[[ Records for processing, beginning ]]

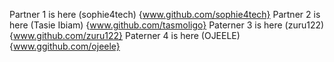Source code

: Partner 1 is here (sophie4tech) {www.github.com/sophie4tech}
Partner 2 is here (Tasie Ibiam) {www.github.com/tasmoligo}
Paterner 3 is here (zuru122) {www.github.com/zuru122}
Paterner 4 is here (OJEELE) {www.ggithub.com/ojeele}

[[ Records for processing, end ]]

## Instructions to follow
Pictures are to be left out, while the records are copied word for word.

## Task solution
Source code

: Partner 1 is here (sophie4tech) {www.github.com/sophie4tech}
Partner 2 is here (Tasie Ibiam) {www.github.com/tasmoligo}
Paterner 3 is here (zuru122) {www.github.com/zuru122}
Paterner 4 is here (OJEELE) {www.ggithub.com/ojeele}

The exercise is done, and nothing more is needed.